We have been busy chatting to HR Magazine again, this time responding to a recent survey by Workfront which offers research into generational differences.

As the article explains we had some concerns about the survey and its findings:

“Katrina Pritchard, senior lecturer in organisation studies at The Open University Business School, warned of the danger of conflating generation with age groups. “Are millennials now behaving differently to the way generation X did when they were the same age?” she asked.

Pritchard was also concerned that a study of this type might reveal more about which stereotypes persist in the office rather than the reality of the situation. “You risk people thinking that all 55- to 65-year-olds behave like that, so therefore they think they know what the next person they meet in that age group would be like,” she told HRmagazine. “I like to suggest taking the questions and changing them to be about gender rather than age. Would the researchers still be comfortable sending it out*?”

(*In case of confusion I am hoping the answer to this question would be no – we wouldn’t ask questions like this about other protected characteristics!)

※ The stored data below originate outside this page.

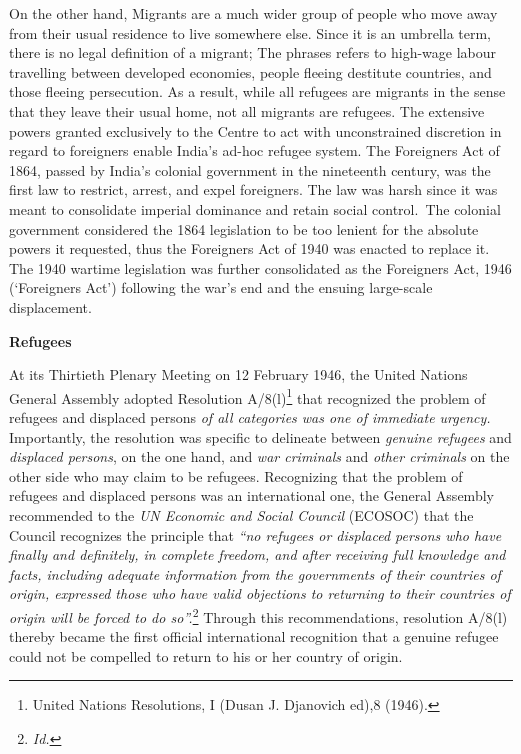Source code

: \begin{multicols}{2}
\vspace{-.15cm}

\noi
On the other hand, Migrants are a much wider group of people who move away from their
usual residence to live somewhere else. Since it is an umbrella term, there is no legal
definition of a migrant; The phrases refers to high-wage labour travelling between developed
economies, people fleeing destitute countries, and those fleeing persecution. As a result,
while all refugees are migrants in the sense that they leave their usual home, not all migrants
are refugees. The extensive powers granted exclusively to the Centre to act with
unconstrained discretion in regard to foreigners enable India's ad-hoc refugee system. The
Foreigners Act of 1864, passed by India's colonial government in the nineteenth century, was
the first law to restrict, arrest, and expel foreigners. The law was harsh since it was meant to
consolidate imperial dominance and retain social control.~The colonial government
considered the 1864 legislation to be too lenient for the absolute powers it requested, thus the
Foreigners Act of 1940 was enacted to replace it. The 1940 wartime legislation was further
consolidated as the Foreigners Act, 1946 (‘Foreigners Act’) following the war's end and the
ensuing large-scale displacement.

\vspace{.2cm}


\vspace{.1cm}

\noi
{\normalsize\bfseries {Refugees}}

\vspace{-.2cm}

\noi
At its Thirtieth Plenary Meeting on 12 February 1946, the United Nations General Assembly
adopted Resolution A/8(l)\footnote{United Nations Resolutions, I (Dusan J. Djanovich ed),8 (1946).} that recognized the problem of refugees and displaced persons \textit{of
all categories was one of immediate urgency.} Importantly, the resolution was specific to
delineate between \textit{genuine refugees} and \textit{displaced persons}, on the one hand, and \textit{war
criminals} and \textit{other criminals} on the other side who may claim to be refugees.
Recognizing that the problem of refugees and displaced persons was an international one, the
General Assembly recommended to the \textit{UN Economic and Social Council} (ECOSOC) that the
Council recognizes the principle that \textit{“no refugees or displaced persons who have finally and
definitely, in complete freedom, and after receiving full knowledge and facts, including
adequate information from the governments of their countries of origin, expressed those who
have valid objections to returning to their countries of origin will be forced to do so”.}\footnote{\textit{Id.}}
Through this recommendations, resolution A/8(l) thereby became the first official
international recognition that a genuine refugee could not be compelled to return to his or her
country of origin. 


\end{multicols}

This is a summary of a range of issues about this sort of research that I raised in my discussion with HR Magazine and which we have explored many times on our blog.  In addition to these points, the questions included in the survey were broad ranging and did not tap into any serious attempt to understand some of the issues that they were aiming to research.  So for example the survey asked “Thinking about the employees at your company, which generation of workers does each characteristic most describe?” followed by a list of the “characteristics” (including hardest workers, most productive, strongest work ethic, most skilled, most creative, best troubleshooters/problem-solvers, most friends or helpful, most tech-savvy, least cooperative (or least likely to take responsibility), biggest complainers, biggest roadblocks, least likely to take responsibility).  And no that’s not a typo – that last one seems to appear twice according to the data released  and produced with different results for each item!.

So what does ‘most skilled’ mean to you?  This is a rather rookie mistake and most survey designers would not attempt to capture a measure of a complex area such as ‘most skilled’ in a single item.  Many of the statements also include a rather confusing mix – is most friends the same as helpful?

So aside from the issue of defining generations and attempting to measure generational difference, the questions themselves about these so-called ‘characteristics’ are really very poorly designed!

At the most the survey tells as something about the sorts of generational stereotypes that are easy to tap into, sadly it also perpetuates them.